Pollux: tips for mountaineers

  • Mountain guide recommended
  • Depending on fitness levels, suitable for single or multiple ascents in the Monte Rosa massif
  • Multi-day trip
  • Medium difficulty

Mountain of rock and ice
 Pollux (Italian: Punta Polluce) is one of the two peaks known as the Twins. With a height of 4,092 m, it is lower than its twin brother Castor. Both mountains lie between the Breithorn massif and the Liskamm, with Pollux lying to the north-west of Castor. They are separated by the Zwillingsjoch (Italian: Passo di Verra, 3,845 m). The ascent involves a glacier crossing and climbing on rock.

Origin of name
 Pollux is named after one of the Greek twins Kastor and Polydeuces, sons of Zeus. The Latin names Castor and Pollux are used here, however.

The Greek legend
 Polydeuces was the son of Leda and Zeus, who appeared to her in the form of a swan. The Ancient Greeks disagreed about Castor’s origin, however. For some, he was the son of Leda and her husband Tyndareos, and was conceived in the same night as Polydeuces.
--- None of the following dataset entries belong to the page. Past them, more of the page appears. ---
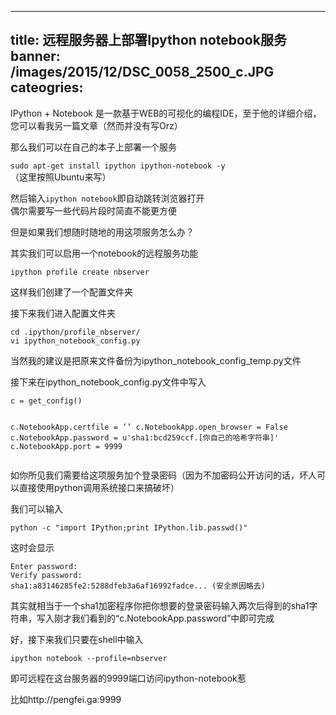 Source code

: 
---
title: 远程服务器上部署Ipython notebook服务
banner: /images/2015/12/DSC_0058_2500_c.JPG
cateogries: 
---
<!--kg-card-begin: markdown--><p>IPython + Notebook 是一款基于WEB的可视化的编程IDE，至于他的详细介绍，您可以看我另一篇文章（然而并没有写Orz）</p>
<p>那么我们可以在自己的本子上部署一个服务</p>
<p><code>sudo apt-get install ipython ipython-notebook -y</code>（这里按照Ubuntu来写）</p>
<p>然后输入<code>ipython notebook</code>即自动跳转浏览器打开<br>
<img src="/images/2015/12/-----2015-07-16---1-24-23.png" alt="" loading="lazy"><br>
偶尔需要写一些代码片段时简直不能更方便</p>
<p>但是如果我们想随时随地的用这项服务怎么办？</p>
<p>其实我们可以启用一个notebook的远程服务功能</p>
<p><code>ipython profile create nbserver</code></p>
<p>这样我们创建了一个配置文件夹</p>
<p>接下来我们进入配置文件夹</p>
<pre><code>cd .ipython/profile_nbserver/
vi ipython_notebook_config.py 
</code></pre>
<p>当然我的建议是把原来文件备份为ipython_notebook_config_temp.py文件</p>
<p>接下来在ipython_notebook_config.py文件中写入</p>
<pre><code>c = get_config()

c.NotebookApp.certfile = ‘’
c.NotebookApp.open_browser = False
c.NotebookApp.password = u'sha1:bcd259ccf.[你自己的哈希字符串]'
c.NotebookApp.port = 9999
</code></pre>
<p>如你所见我们需要给这项服务加个登录密码（因为不加密码公开访问的话，坏人可以直接使用python调用系统接口来搞破坏）</p>
<p>我们可以输入</p>
<p><code>python -c &quot;import IPython;print IPython.lib.passwd()&quot;</code></p>
<p>这时会显示</p>
<pre><code>Enter password:
Verify password:
sha1:a83146285fe2:5288dfeb3a6af16992fadce... (安全原因略去)
</code></pre>
<p>其实就相当于一个sha1加密程序你把你想要的登录密码输入两次后得到的sha1字符串，写入刚才我们看到的“c.NotebookApp.password”中即可完成</p>
<p>好，接下来我们只要在shell中输入</p>
<p><code>ipython notebook --profile=nbserver</code></p>
<p>即可远程在这台服务器的9999端口访问ipython-notebook惹</p>
<p>比如http://pengfei.ga:9999</p>
<p><img src="/images/2015/12/20150420155818068-1.jpg" alt="" loading="lazy"></p>
<!--kg-card-end: markdown-->
     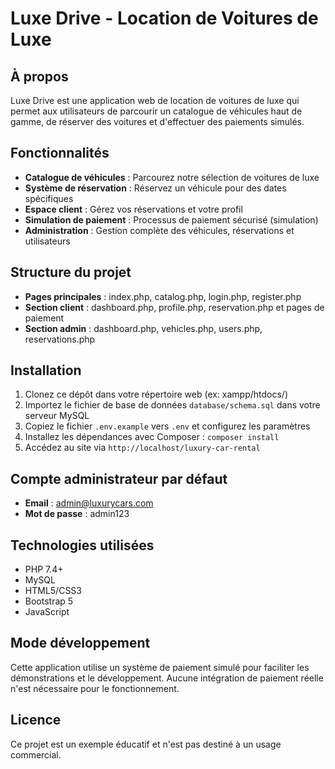 # Luxe Drive - Location de Voitures de Luxe

## À propos

Luxe Drive est une application web de location de voitures de luxe qui permet aux utilisateurs de parcourir un catalogue de véhicules haut de gamme, de réserver des voitures et d'effectuer des paiements simulés.

## Fonctionnalités

- **Catalogue de véhicules** : Parcourez notre sélection de voitures de luxe
- **Système de réservation** : Réservez un véhicule pour des dates spécifiques
- **Espace client** : Gérez vos réservations et votre profil
- **Simulation de paiement** : Processus de paiement sécurisé (simulation)
- **Administration** : Gestion complète des véhicules, réservations et utilisateurs

## Structure du projet

- **Pages principales** : index.php, catalog.php, login.php, register.php
- **Section client** : dashboard.php, profile.php, reservation.php et pages de paiement
- **Section admin** : dashboard.php, vehicles.php, users.php, reservations.php

## Installation

1. Clonez ce dépôt dans votre répertoire web (ex: xampp/htdocs/)
2. Importez le fichier de base de données `database/schema.sql` dans votre serveur MySQL
3. Copiez le fichier `.env.example` vers `.env` et configurez les paramètres
4. Installez les dépendances avec Composer : `composer install`
5. Accédez au site via `http://localhost/luxury-car-rental`

## Compte administrateur par défaut

- **Email** : admin@luxurycars.com
- **Mot de passe** : admin123

## Technologies utilisées

- PHP 7.4+
- MySQL
- HTML5/CSS3
- Bootstrap 5
- JavaScript

## Mode développement

Cette application utilise un système de paiement simulé pour faciliter les démonstrations et le développement. Aucune intégration de paiement réelle n'est nécessaire pour le fonctionnement.

## Licence

Ce projet est un exemple éducatif et n'est pas destiné à un usage commercial.
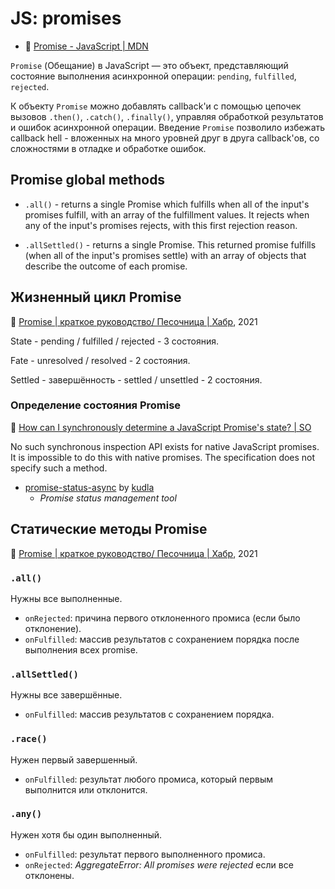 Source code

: # JS: promises

- :beginner: [Promise - JavaScript | MDN](https://developer.mozilla.org/ru/docs/Web/JavaScript/Reference/Global_Objects/Promise)

`Promise` (Обещание) в JavaScript — это объект, представляющий состояние выполнения асинхронной операции: `pending`, `fulfilled`, `rejected`.

К объекту `Promise` можно добавлять callback'и с помощью цепочек вызовов `.then()`, `.catch()`, `.finally()`, управляя обработкой результатов и ошибок асинхронной операции. Введение `Promise` позволило избежать callback hell - вложенных на много уровней друг в друга callback'ов, со сложностями в отладке и обработке ошибок.

## Promise global methods

- `.all()` - returns a single Promise which fulfills when all of the input's promises fulfill, with an array of the fulfillment values. It rejects when any of the input's promises rejects, with this first rejection reason.

- `.allSettled()` - returns a single Promise. This returned promise fulfills (when all of the input's promises settle) with an array of objects that describe the outcome of each promise.

## Жизненный цикл Promise

:newspaper: [Promise | краткое руководство/ Песочница | Хабр](https://habr.com/ru/sandbox/162207/), 2021

State - pending / fulfilled / rejected - 3 состояния.

Fate - unresolved / resolved - 2 состояния.

Settled - завершённость - settled / unsettled - 2 состояния.

### Определение состояния Promise

:speech_balloon: [How can I synchronously determine a JavaScript Promise's state? | SO](https://stackoverflow.com/questions/30564053/how-can-i-synchronously-determine-a-javascript-promises-state)

No such synchronous inspection API exists for native JavaScript promises. It is impossible to do this with native promises. The specification does not specify such a method.

- [promise-status-async](https://github.com/kudla/promise-status-async) by [kudla](https://github.com/kudla)
	- _Promise status management tool_

## Статические методы Promise

:newspaper: [Promise | краткое руководство/ Песочница | Хабр](https://habr.com/ru/sandbox/162207/), 2021

### `.all()`

Нужны все выполненные.

- `onRejected`: причина первого отклоненного промиса (если было отклонение).
- `onFulfilled`: массив результатов с сохранением порядка после выполнения всех promise.

### `.allSettled()`

Нужны все завершённые.

- `onFulfilled`: массив результатов с сохранением порядка.

### `.race()`

Нужен первый завершенный.

- `onFulfilled`: результат любого промиса, который первым выполнится или отклонится.

### `.any()`

Нужен хотя бы один выполненный.

- `onFulfilled`: результат первого выполненного промиса.
- `onRejected`: _AggregateError: All promises were rejected_ если все отклонены. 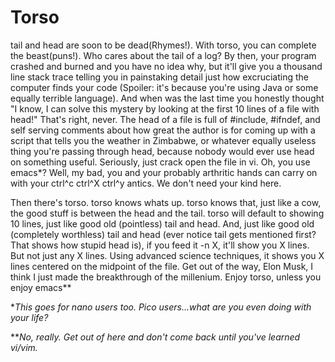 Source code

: # Torso

tail and head are soon to be dead(Rhymes!). With torso, you can complete the beast(puns!). Who cares about the tail of a log? By then, your program crashed and burned and you have no idea why, but it'll give you a thousand line stack trace telling you in painstaking detail just how excruciating the computer finds your code (Spoiler: it's because you're using Java or some equally terrible language). And when was the last time you honestly thought "I know, I can solve this mystery by looking at the first 10 lines of a file with head!" That's right, never. The head of a file is full of #include, #ifndef, and self serving comments about how great the author is for coming up with a script that tells you the weather in Zimbabwe, or whatever equally useless thing you're passing through head, because nobody would ever use head on something useful. Seriously, just crack open the file in vi. Oh, you use emacs*? Well, my bad, you and your probably arthritic hands can carry on with your ctrl^c ctrl^X ctrl^y antics. We don't need your kind here.

Then there's torso. torso knows whats up. torso knows that, just like a cow, the good stuff is between the head and the tail. torso will default to showing 10 lines, just like good old (pointless) tail and head. And, just like good old (completely worthless) tail and head (ever notice tail gets mentioned first? That shows how stupid head is), if you feed it -n X, it'll show you X lines. But not just any X lines. Using advanced science techniques, it shows you X lines centered on the midpoint of the file. Get out of the way, Elon Musk, I think I just made the breakthrough of the millenium. Enjoy torso, unless you enjoy emacs**

**This goes for nano users too. Pico users...what are you even doing with your life?*

***No, really. Get out of here and don't come back until you've learned vi/vim.*
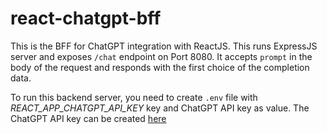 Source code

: # react-chatgpt-bff
This is the BFF for ChatGPT integration with ReactJS. 
This runs ExpressJS server and exposes `/chat` endpoint on Port 8080.
It accepts `prompt` in the body of the request and responds with the first choice of the completion data.

To run this backend server, you need to create `.env` file with *REACT_APP_CHATGPT_API_KEY* key and ChatGPT API key as value.
The ChatGPT API key can be created [here](https://platform.openai.com/)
As they were conceived in the same night, they were twins and inseparable, although, as the son of Zeus, Polydeuces was a half-god, while Castor was a mortal. Others believed that, like his brother, Castor was also a son of Zeus.
 Both of them took part in the voyage of Jason and the Argonauts in the search for the Golden Fleece, and they also accompanied Heracles on his journey to the Amazons.
 The end of the Dioscouroi (sons of Zeus) was initiated by a quarrel started by Castor with his cousin Idas. Idas slew (the mortal) Castor, after which Polydeuces killed Idas’ brother Lynceus. Zeus then intervened by destroying Idas with a bolt of lightning. Being immortal due to his paternity, Polydeuces thereafter mourned his brother, and asked his father to take away his immortality so that he could join his brother in the Land of the Dead.
 Moved by so much love, Zeus allowed his son to choose to either remain forever young and to live among the Gods, or to stay with Castor alternately one day in the underworld of Hades (the Land of the Dead) and one day in Olympus with the Gods, and to thereby become older, and to finally die. Without any hesitation, Polydeuces chose the latter and, from then on, travelled between Olympus and Hades with his brother.
 Often, however, they are both described as sons of Zeus: both immortal and, together with their sister Helen, also a daughter of Zeus, born from a single egg or as a pair of brothers from a second egg. They were considered the pride of Sparta.